DATA SUPPLIED:
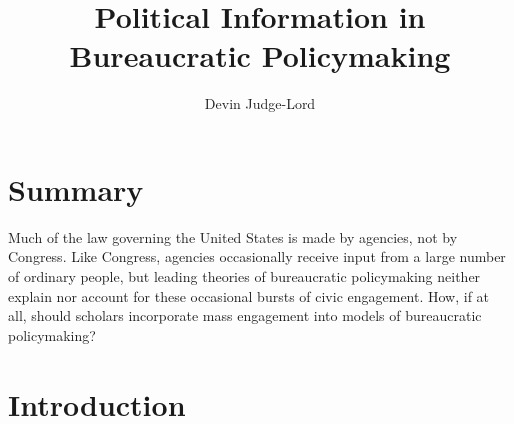 \documentclass{article}
\title{Political Information in Bureaucratic Policymaking}
\author{Devin Judge-Lord} %
\begin{document}
\maketitle
\abstract{}















\newpage
\tableofcontents

\newpage
\section*{Summary}

Much of the law governing the United States is made by agencies, not by Congress. Like Congress, agencies occasionally receive input from a large number of ordinary people, but leading theories of bureaucratic policymaking neither explain nor account for these occasional bursts of civic engagement.
How, if at all, should scholars incorporate mass engagement into models of bureaucratic policymaking? %


\doublespace
% 

\newpage
\section{Introduction} \label{intro}


\end{document}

WHAT IS BEING ASKED:
The lines needed are those in the data above that hold the string "section"; copy each of them.

TASK RESPONSE:
\section*{Summary}
\section{Introduction} \label{intro}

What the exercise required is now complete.